[Home]  [Edit this page]  [Recent Changes]  [Special Pages]  [Help
x86ASMFAQ_Optimize
How do I optimize my assembly?

Optimization In Assembly

A Short Preamble

Before moving any further, let us ask: do I need optimizing? It's a very interesting and complicated question. If I, for instance, make a program because someone asked me to, the only thing I will care is that it must work. Anything else, however interesting, is beyond my scope, for it takes a good deal of time to perform.

Things are different when I (and maybe, you too) program for the sake of satisfaction. Or I make a nice piece of free software. In the world of free software, it doesn't only count that program does its job; it's also appreciated when the way program works is both Right and Good Thing. When making a project in pure assembly, making it Good is a must; if I wanted my program to spend lots of time wasting my CPU and memory, I would use, for example, Visual C++. Or Delphi. But never would I use assembly.

There is one more benefit of optimizing: there is little things that are equal in mental training. Even if you are writing a life game with a goal that it must be the fastest/smallest life game in the world, you do things, which may be indifferent for the world, but very useful for your mind. And there will come a day when you will join the Wizards... :o)

I don't pretend that my way of thinking is similar to yours; I simply suppose it to be sound. And I hope I'm not alone...

Well... If you are still reading this, you probably have concluded that optimization is absolutely necessary in your case. This means we may move forward. The very first thing you should remember is that there is no algorithm to do optimization; if there was one, it would be implemented, and this whole page could be thrown out. But it's not, because optimization is a form of art, not routine; advices here are no more than obvious recommendations. The best results are achieved after a period of practice, and it will remain a mystery how the Good Thing was seen, hidden in lots of garbage, as a mystery is how our consciousness works, and how poets write poems, and how we see Beautiful in our lifes... But the short preamble gets growing long, and it's high time to start from ...

... The Middle Of The Story

Yes, from the middle. The beginning is a very trivial and usual for programs in any language. It's selecting an algorithm that is optimal in itself. Choosing "quick sorting" instead of bubble sorting can be a fine example. And, by the way, you can easily find bunches of algorithm in appropriate resources of The Programmer's Heaven Web site (I think you know where it is!), in D. E. Knuth's book The Art of Computer Programming and in many other places devoted to this issue. For the rest of our discussion, I will presume that algorithm is OK.

The next step in butchering down our program is finding whatever takes more place it ought to, and whatever is unnecessarily done. That gives us major improvements in speed, as well as in size.

But before doing anything, if your program works, back it up to a safe location in order that you may revert to it if anything goes wrong. If your program, however, does not work, please fix it first, however dirty; for a very upleasant thing is to optimize bugs.

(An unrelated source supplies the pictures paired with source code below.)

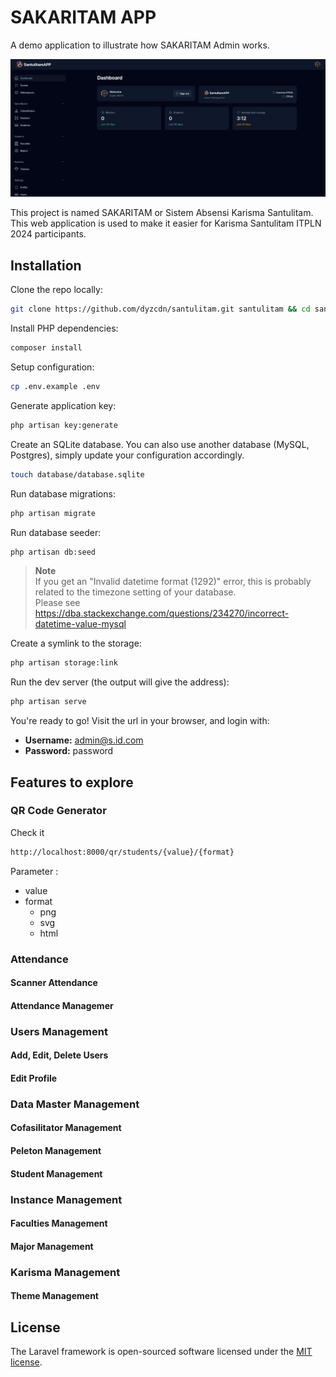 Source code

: 
# SAKARITAM APP

A demo application to illustrate how SAKARITAM Admin works.

![SAKARITAM Demo](https://raw.githubusercontent.com/dyzcdn/santulitam/main/public/images/Dashboard%20-%20Santulitam.png)

This project is named SAKARITAM or Sistem Absensi Karisma Santulitam. This web application is used to make it easier for Karisma Santulitam ITPLN 2024 participants.

## Installation

Clone the repo locally:

```sh
git clone https://github.com/dyzcdn/santulitam.git santulitam && cd santulitam
```

Install PHP dependencies:

```sh
composer install
```

Setup configuration:

```sh
cp .env.example .env
```

Generate application key:

```sh
php artisan key:generate
```

Create an SQLite database. You can also use another database (MySQL, Postgres), simply update your configuration accordingly.

```sh
touch database/database.sqlite
```

Run database migrations:

```sh
php artisan migrate
```

Run database seeder:

```sh
php artisan db:seed
```

> **Note**  
> If you get an "Invalid datetime format (1292)" error, this is probably related to the timezone setting of your database.  
> Please see https://dba.stackexchange.com/questions/234270/incorrect-datetime-value-mysql


Create a symlink to the storage:

```sh
php artisan storage:link
```

Run the dev server (the output will give the address):

```sh
php artisan serve
```

You're ready to go! Visit the url in your browser, and login with:

-   **Username:** admin@s.id.com
-   **Password:** password

## Features to explore

### QR Code Generator
Check it
```sh
http://localhost:8000/qr/students/{value}/{format}
```

Parameter :

- value
- format
    - png
    - svg
    - html
    

### Attendance

#### Scanner Attendance

#### Attendance Managemer

### Users Management

#### Add, Edit, Delete Users

#### Edit Profile

### Data Master Management

#### Cofasilitator Management

#### Peleton Management

#### Student Management

### Instance Management

#### Faculties Management

#### Major Management

### Karisma Management

#### Theme Management

## License

The Laravel framework is open-sourced software licensed under the [MIT license](https://opensource.org/licenses/MIT).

Even if the implementation is very dirty, it can be unnoticed if there are no loops. So, next advices are given in order to improve loops.

Here's a good Pentium optimization reference:
http://www.programmersheaven.com/search/download.asp?FileID=6344

Evaluating Constants Outside Loops

It's obvious, however often unseen, that in some code where
@1: xor ax, ax
    ; [ the loop body; ax remains unchanged]
    loop @1
it would be more efficient to place xor ax, ax before our loop starts. As constants are unchanged throughout the loop, it's irrational to eveluate them over and over again. We should be careful and make sure that "constants" will be actually be constants inside our loop.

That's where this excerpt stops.